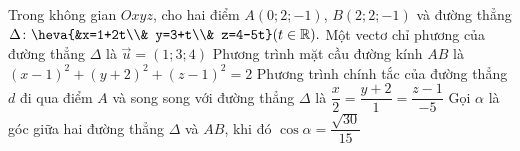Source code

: \begin{ex}%
	Trong không gian $Oxyz$, cho hai điểm $A(0;2;-1)$,  $B(2;2;-1)$ và đường thẳng\\
	$\Delta \colon \heva{&x=1+2t\\& y=3+t\\& z=4-5t}  (t\in\mathbb{R}).$
	 \choiceTF
		{Một vectơ chỉ  phương của đường thẳng $\Delta$ là $\overrightarrow{u}=(1;3;4)$}
		{Phương trình mặt cầu đường kính $AB$ là  $(x-1)^2+(y+2)^2+(z-1)^2=2$}
		{\True Phương  trình chính tắc của đường thẳng $d$ đi qua điểm $A$ và song song với đường thẳng $\Delta$ là $\dfrac{x}{2}=\dfrac{y+2}{1}=\dfrac{z-1}{-5}$}
		{Gọi $\alpha$ là góc  giữa hai đường thẳng $\Delta$ và $AB$, khi đó $\cos\alpha=\dfrac{\sqrt{30}}{15}$}
\end{ex}

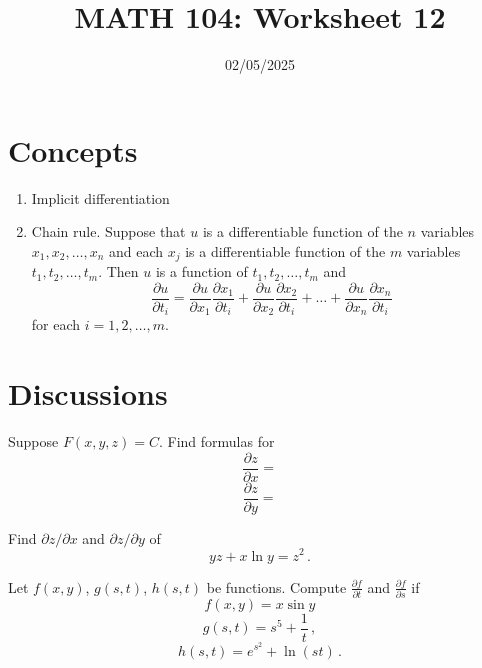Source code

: \documentclass[12pt]{amsart}
\title{ MATH 104: Worksheet 12}
\author{}
\date{02/05/2025}
\begin{document}
\maketitle


\section{Concepts}

\begin{enumerate}
	\item Implicit differentiation
	\item Chain rule.
	      Suppose that $u$ is a differentiable function of the $n$ variables $x_1, x_2, \dots, x_n$ and each $x_j$ is a differentiable function of the $m$ variables $t_1, t_2, \dots, t_m$. Then $u$ is a function of $t_1, t_2, \dots, t_m$ and
	      \[
		      \frac{\partial u}{\partial t_i} = \frac{\partial u}{\partial x_1} \frac{\partial x_1}{\partial t_i} + \frac{\partial u}{\partial x_2} \frac{\partial x_2}{\partial t_i} + \dots + \frac{\partial u}{\partial x_n} \frac{\partial x_n}{\partial t_i}
	      \]
	      for each $i = 1, 2, \dots, m$.
\end{enumerate}

\section{Discussions}

\begin{question}
	Suppose $F(x,y,z) = C$.
	Find formulas for
	\begin{equation*}
		\frac{\partial z}{\partial x} =
	\end{equation*}
	\vspace{3cm}
	\begin{equation*}
		\frac{\partial z}{\partial y} =
	\end{equation*}
	\vspace{3cm}
\end{question}

\newpage
\begin{question}
	Find $\partial z / \partial x$ and $\partial z/ \partial y$ of
	\begin{equation*}
		yz + x \ln y = z^2 \,.
	\end{equation*}
\end{question}

\vspace{7cm}

\begin{question}
	Let $f(x,y)$, $g(s,t)$, $h(s,t)$ be functions.
	Compute $\frac{\partial f}{\partial t}$ and $\frac{\partial f}{\partial s}$ if
	\begin{equation*}
		f(x,y) = x\sin y
	\end{equation*}
	\begin{equation*}
		g(s,t) = s^5 + \frac{1}{t} \,,
	\end{equation*}
	\begin{equation*}
		h(s,t) = e^{s^2} + \ln (st) \,.
	\end{equation*}
\end{question}
\vspace{7cm}
\end{document}
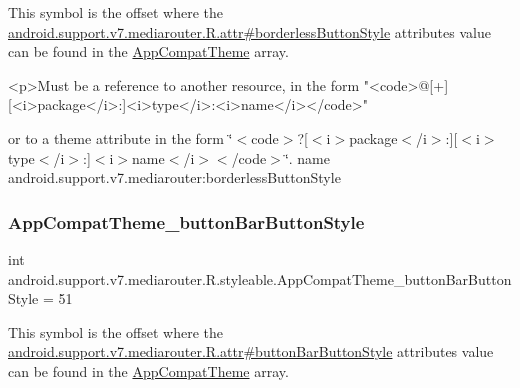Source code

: This symbol is the offset where the \hyperlink{classandroid_1_1support_1_1v7_1_1mediarouter_1_1R_1_1attr_ad2cab4a93ee5938fca8062352d185a11}{android.\+support.\+v7.\+mediarouter.\+R.\+attr\#borderless\+Button\+Style} attribute\textquotesingle{}s value can be found in the \hyperlink{classandroid_1_1support_1_1v7_1_1mediarouter_1_1R_1_1styleable_a4e3d3900c75d49aeb2f283cac00214d6}{App\+Compat\+Theme} array.

\begin{DoxyVerb}      <p>Must be a reference to another resource, in the form "<code>@[+][<i>package</i>:]<i>type</i>:<i>name</i></code>"
\end{DoxyVerb}
 or to a theme attribute in the form \char`\"{}$<$code$>$?\mbox{[}$<$i$>$package$<$/i$>$\+:\mbox{]}\mbox{[}$<$i$>$type$<$/i$>$\+:\mbox{]}$<$i$>$name$<$/i$>$$<$/code$>$\char`\"{}.  name android.\+support.\+v7.\+mediarouter\+:borderless\+Button\+Style \mbox{\label{classandroid_1_1support_1_1v7_1_1mediarouter_1_1R_1_1styleable_ad20f3db7aa5369c7dcfc5bd51371b85a}} 
\subsubsection{\texorpdfstring{App\+Compat\+Theme\+\_\+button\+Bar\+Button\+Style}{AppCompatTheme\_buttonBarButtonStyle}}
{\footnotesize\ttfamily int android.\+support.\+v7.\+mediarouter.\+R.\+styleable.\+App\+Compat\+Theme\+\_\+button\+Bar\+Button\+Style = 51\hspace{0.3cm}{\ttfamily [static]}}

This symbol is the offset where the \hyperlink{classandroid_1_1support_1_1v7_1_1mediarouter_1_1R_1_1attr_afdd7ffe7fa20cbfce04ccfca073c37d1}{android.\+support.\+v7.\+mediarouter.\+R.\+attr\#button\+Bar\+Button\+Style} attribute\textquotesingle{}s value can be found in the \hyperlink{classandroid_1_1support_1_1v7_1_1mediarouter_1_1R_1_1styleable_a4e3d3900c75d49aeb2f283cac00214d6}{App\+Compat\+Theme} array.

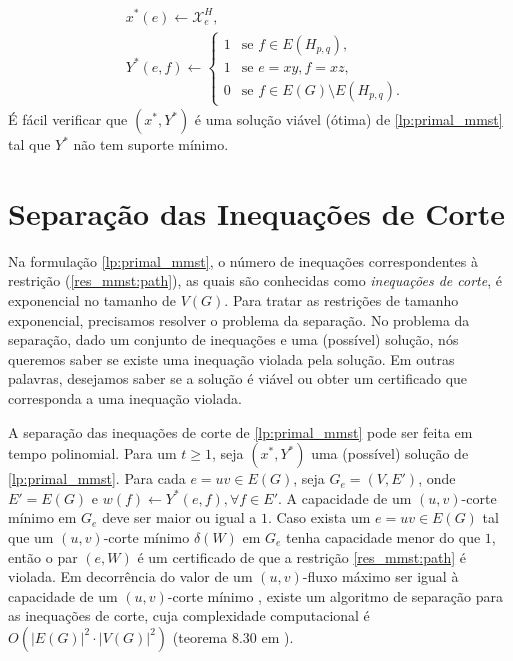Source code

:\documentclass[11pt,reqno]{amsart}
\newcommand{\incid}{\mathcal{X}}
\begin{document}
\begin{align*}
&x^*(e) \leftarrow \incid^{H}_{e},\\
&Y^*(e,f)\leftarrow
\begin{cases}
    1& \text{se $f \in E(H_{p,q}),$}\\
    1& \text{se $e = xy, f = xz,$}\\
    0& \text{se $f \in E(G) \setminus E(H_{p,q}).$}
\end{cases}
\end{align*}
É fácil verificar que $(x^*,Y^*)$ é uma solução viável (ótima) de \ref{lp:primal_mmst} 
tal que $Y^*$ não tem suporte mínimo.

\section{Separação das Inequações de Corte}

Na formulação \ref{lp:primal_mmst}, o número de inequações correspondentes à 
restrição (\ref{res_mmst:path}), as quais são conhecidas como 
\emph{inequações de corte}, é exponencial no tamanho de $V(G)$. 
Para tratar 
as restrições de tamanho exponencial, precisamos resolver o problema da 
separação. No problema da separação, dado um conjunto de inequações e uma 
(possível) solução, nós queremos saber se existe uma inequação violada pela 
solução. 
Em outras palavras, desejamos saber se a solução é viável ou obter um 
certificado que corresponda a uma inequação violada. 

A separação das inequações de corte de \ref{lp:primal_mmst} 
pode ser feita em tempo polinomial. Para um $t \ge 1$, seja $(x^*, Y^*)$ uma 
(possível) solução 
de \ref{lp:primal_mmst}. 
Para cada $e=uv \in E(G)$, seja $G_{e} = (V, E')$, onde 
$E' = E(G)$ e $w(f) \leftarrow Y^*(e,f), \forall f \in E'$. A capacidade de 
um $(u,v)$-corte mínimo em $G_{e}$ deve ser maior ou igual a $1$. Caso 
exista 
um $e=uv \in E(G)$ tal que um $(u,v)$-corte mínimo $\delta(W)$ em $G_{e}$ 
tenha capacidade menor do que $1$, então o par $(e,W)$ é um certificado de que a 
restrição \ref{res_mmst:path} é violada. Em decorrência do 
valor de um $(u,v)$-fluxo máximo ser igual à capacidade de um 
$(u,v)$-corte mínimo \cite{DantzigF1956}, existe um algoritmo de 
separação para as inequações de corte, cuja complexidade 
computacional é $O(|E(G)|^{2} \cdot |V(G)|^{2})$ (teorema 8.30 em 
\cite{KorteV2012}).
\end{document}
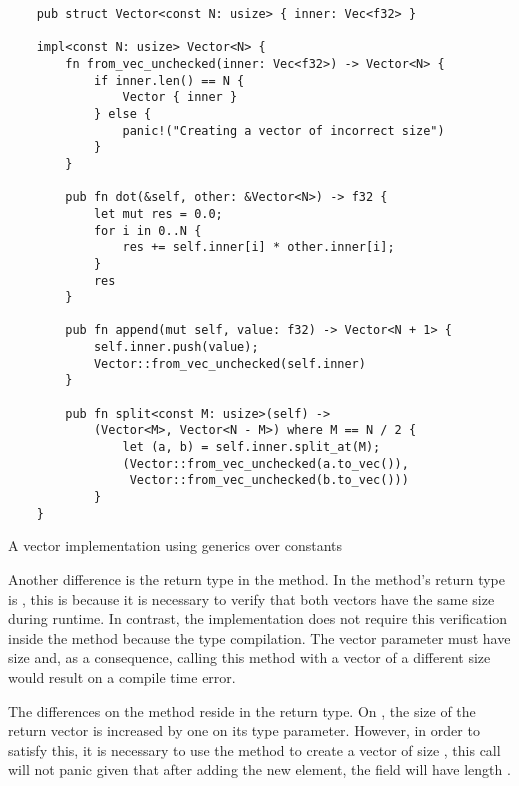 \begin{listing}[H]
    \begin{verbatim}
    pub struct Vector<const N: usize> { inner: Vec<f32> }

    impl<const N: usize> Vector<N> {
        fn from_vec_unchecked(inner: Vec<f32>) -> Vector<N> {
            if inner.len() == N {
                Vector { inner }
            } else {
                panic!("Creating a vector of incorrect size")
            }
        }

        pub fn dot(&self, other: &Vector<N>) -> f32 {
            let mut res = 0.0;
            for i in 0..N {
                res += self.inner[i] * other.inner[i];
            }
            res
        }

        pub fn append(mut self, value: f32) -> Vector<N + 1> {
            self.inner.push(value);
            Vector::from_vec_unchecked(self.inner)
        }

        pub fn split<const M: usize>(self) -> 
            (Vector<M>, Vector<N - M>) where M == N / 2 {
                let (a, b) = self.inner.split_at(M);
                (Vector::from_vec_unchecked(a.to_vec()),
                 Vector::from_vec_unchecked(b.to_vec()))
            }
    }
    \end{verbatim}
    \caption{A vector implementation using generics over constants}
  \label{lst:vector_const_gen}
\end{listing}

Another difference is the return type in the  method. In
 the method's return type is ,
this is because it is necessary to verify that both vectors have the same size
during runtime. In contrast, the  implementation
does not require this verification inside the method because the type
compilation. The vector parameter  must have size  and,
as a consequence, calling this method with a vector of a different size would
result on a compile time error.

The differences on the  method reside in the return type. On
, the size of the return vector is increased by one
on its type parameter. However, in order to satisfy this, it is necessary to
use the  method to create a vector of size , this call will not panic given that after adding the new element, the
 field will have length .

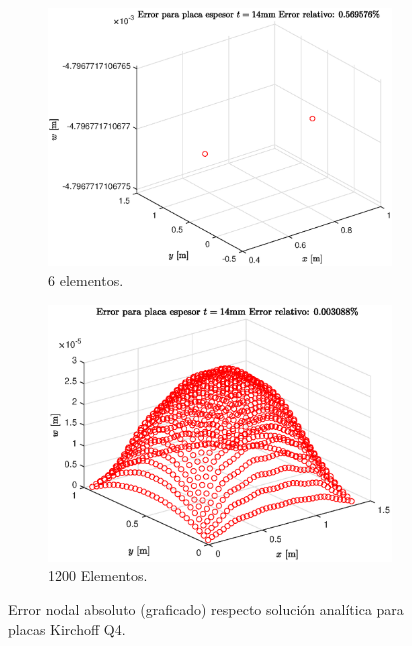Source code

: \documentclass[onecolumn,10pt,titlepage]{article}
\begin{document}
 \begin{figure}[htb!]
 \centering
 \begin{subfigure}{.33\textwidth}
   \centering
   \includegraphics[width=\linewidth]{fig/6elemKircht100.eps}
   \caption{6 elementos.}
   \label{fig:Kirch6elemError}
 \end{subfigure}%
 \begin{subfigure}{.33\textwidth}
   \centering
   \includegraphics[width=\linewidth]{fig/t100KirchError.eps}
   \caption{1200 Elementos.}
   \label{fig:Kircherrort1200}
 \end{subfigure}
 \caption{Error nodal absoluto (graficado) respecto solución analítica para placas Kirchoff Q4.}
 \label{fig:Minderror}
 \end{figure}
\end{document}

______

Exercise objective. Pull out each line of the entries that contains "possível".

Answer to the problem.
(possível) solução, nós queremos saber se existe uma inequação violada pela 
(possível) solução 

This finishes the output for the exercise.